そしてその予感は見事に当たる。こういう時に限ってだ。
あーちゃんのお母さんは非常に言いにくそうな顔をして、重々しく口を動かす。
「綾乃、芸能事務所に入るって言ってたわ」
「なっ……?!」
なんで……そう言おうとしたが、あまりの衝撃に言葉が途中で詰まった。
あのあーちゃんがそんな決断……するはずがないッ! 根拠とかそういうのは特にはないけど、でも分かる。何かの間違い……そうに違いない。
「あーちゃんは本当にそう言ってるんですか?」
俺はあーちゃんのお母さんをじっと見つめる。
しかしあーちゃんのお母さんは怯むどころか、俺の視線を優しく受け止めるかのように柔らかい目線を送る。

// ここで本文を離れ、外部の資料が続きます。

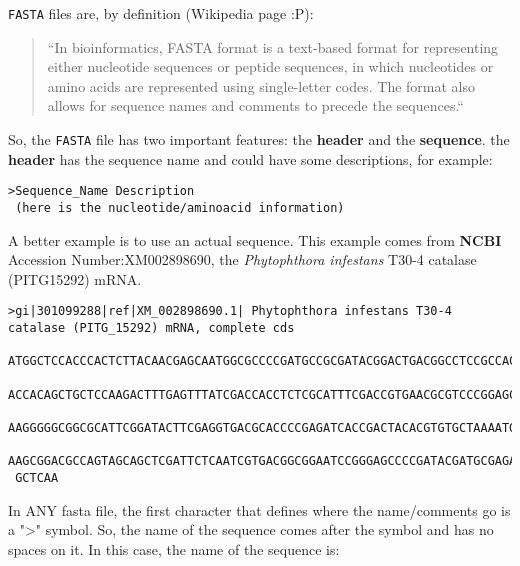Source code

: \documentclass[letterpaper]{article}\usepackage[]{graphicx}\usepackage[]{color}
\makeatletter
\newenvironment{kframe}{%
 \def\at@end@of@kframe{}%
 \ifinner\ifhmode%
  \def\at@end@of@kframe{\end{minipage}}%
  \begin{minipage}{\columnwidth}%
 \fi\fi%
 \def\FrameCommand##1{\hskip\@totalleftmargin \hskip-\fboxsep
 \colorbox{shadecolor}{##1}\hskip-\fboxsep
     \hskip-\linewidth \hskip-\@totalleftmargin \hskip\columnwidth}%
 \MakeFramed {\advance\hsize-\width
   \@totalleftmargin\z@ \linewidth\hsize
   \@setminipage}}%
 {\par\unskip\endMakeFramed%
 \at@end@of@kframe}
\newenvironment{knitrout}{}{} %
\makeatother
\begin{document}
\texttt{FASTA} files are, by definition (Wikipedia page :P):
\begin{quotation}
``In bioinformatics, FASTA format is a text-based format for representing either nucleotide sequences or peptide sequences, in which nucleotides or amino acids are represented using single-letter codes. The format also allows for sequence names and comments to precede the sequences.``
\end{quotation}

So, the \texttt{FASTA} file has two important features: the \textbf{header} and the \textbf{sequence}. the \textbf{header} has the sequence name and could have some descriptions, for example:

\begin{knitrout}\footnotesize
{}\color{fgcolor}\begin{kframe}
\begin{verbatim}
>Sequence_Name Description
 (here is the nucleotide/aminoacid information)
\end{verbatim}
\end{kframe}
\end{knitrout}


A better example is to use an actual sequence. This example comes from \textbf{NCBI} Accession Number:XM002898690, the \emph{Phytophthora infestans} T30-4 catalase (PITG15292) mRNA. 

\begin{knitrout}\footnotesize
{}\color{fgcolor}\begin{kframe}
\begin{verbatim}
>gi|301099288|ref|XM_002898690.1| Phytophthora infestans T30-4 catalase (PITG_15292) mRNA, complete cds
 ATGGCTCCACCCACTCTTACAACGAGCAATGGCGCCCCGATGCCGCGATACGGACTGACGGCCTCCGCCACTGCTGGGTCCACTGG
 ACCACAGCTGCTCCAAGACTTTGAGTTTATCGACCACCTCTCGCATTTCGACCGTGAACGCGTCCCGGAGCGCGTCGTGCACGCCA
 AAGGGGGCGGCGCATTCGGATACTTCGAGGTGACGCACCCCGAGATCACCGACTACACGTGTGCTAAAATGTTTTCGAATGCCGGC
 AAGCGGACGCCAGTAGCAGCTCGATTCTCAATCGTGACGGCGGAATCCGGGAGCCCCGATACGATGCGAGACCCGCGGGGCTTCGC
 GCTCAA
\end{verbatim}
\end{kframe}
\end{knitrout}


In ANY fasta file, the first character that defines where the name/comments go is a ">" symbol. So, the name of the sequence comes after the symbol and has no spaces on it. In this case, the name of the sequence is:
\end{document}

「ええ……聞き直したのかだけど、綾乃は本気みたいなの」
「そう、ですか……」
俺は次第に目線を下に向ける。
この人は嘘などまったくもってついていない。本当のことを言っている。
「だから、りょーくんにお願いがあるのだけど……」
その言葉を聞いた俺は再び目線を上げる。
あーちゃんのお母さんの表情は先ほどとは違い、どこか任せたぞみたいな表情をしている。

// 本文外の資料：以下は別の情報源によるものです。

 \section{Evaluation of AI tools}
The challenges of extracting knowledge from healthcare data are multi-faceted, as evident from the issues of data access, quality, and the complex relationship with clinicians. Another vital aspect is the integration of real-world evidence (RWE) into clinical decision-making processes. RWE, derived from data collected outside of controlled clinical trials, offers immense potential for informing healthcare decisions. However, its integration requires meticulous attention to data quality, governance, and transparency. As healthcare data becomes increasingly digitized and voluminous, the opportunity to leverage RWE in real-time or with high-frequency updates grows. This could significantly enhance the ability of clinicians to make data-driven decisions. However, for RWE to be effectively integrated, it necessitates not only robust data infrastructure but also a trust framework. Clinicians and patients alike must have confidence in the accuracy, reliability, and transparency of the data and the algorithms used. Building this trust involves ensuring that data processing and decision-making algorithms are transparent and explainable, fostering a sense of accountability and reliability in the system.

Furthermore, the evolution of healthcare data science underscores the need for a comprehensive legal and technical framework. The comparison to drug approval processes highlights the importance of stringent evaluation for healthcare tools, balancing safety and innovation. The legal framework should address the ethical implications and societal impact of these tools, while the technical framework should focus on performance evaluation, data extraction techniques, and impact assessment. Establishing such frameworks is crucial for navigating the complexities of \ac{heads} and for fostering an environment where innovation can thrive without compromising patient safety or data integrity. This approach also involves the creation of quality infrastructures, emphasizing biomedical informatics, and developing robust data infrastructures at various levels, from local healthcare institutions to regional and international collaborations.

「この後、芸能事務所の社長さんが家に来る予定なの。そこでいろいろと契約の話とかになってくると思うのだけど、出発の時にあの子と話し合ってくれないかしら? たぶん今は家から出たがらないと思うし、りょーくんとも会いたがらないと思うの。だから……あの子が出発する時に説得して頂戴」
最後はお願いというよりかは命令形みたいな語尾になっていたけど、俺は強く「分かりました」と返事をする。
それを聞いたあーちゃんのお母さんは「じゃあ、よろしく頼むわね」と言って微笑むと、来客に向けての準備があるとか言って、家の中へと戻って行った。
上手く説得できるかどうかは分からない。
でも、あーちゃんを絶対に連れ戻す。
俺はそう心に決めた。
☆
午後三時過ぎ。
芸能事務所の社長である鈴木さんが私の家に訪ねて来ました。
これからどのように活動していくのか、大まかな計画と契約についてのお話があります。
鈴木さんを家の中へ通すと、以前と同様にリビングに案内をしてソファーに座ってもらいます。
私はその目の前のソファーに座ると、お母さんがお茶やお菓子をお盆に乗せて運んでくる中で、話し合いは始まりました。
「綾乃ちゃん久しぶりだねぇ〜。綾乃ちゃんから電話をもらったときは驚いたよ」
「い、いえ、こちらこそわざわざ遠いところから来ていただきすみません」
「いいんだよ。それで、早速なんだけど、電話をしたということはそういうことでよろしいのかな?」
「はい、私決めました。モデルしたいです」
「そうかそうか……それはいいんだけど、なんで急に?」
「え?」
予想もしていない質問が飛び込んできました。
「この前訪ねた時は、乗り気じゃなかったでしょ?」
「それは……はい」
鈴木さんの言う通り、モデルをする気ではありませんでした……昨日のあの出来事までは。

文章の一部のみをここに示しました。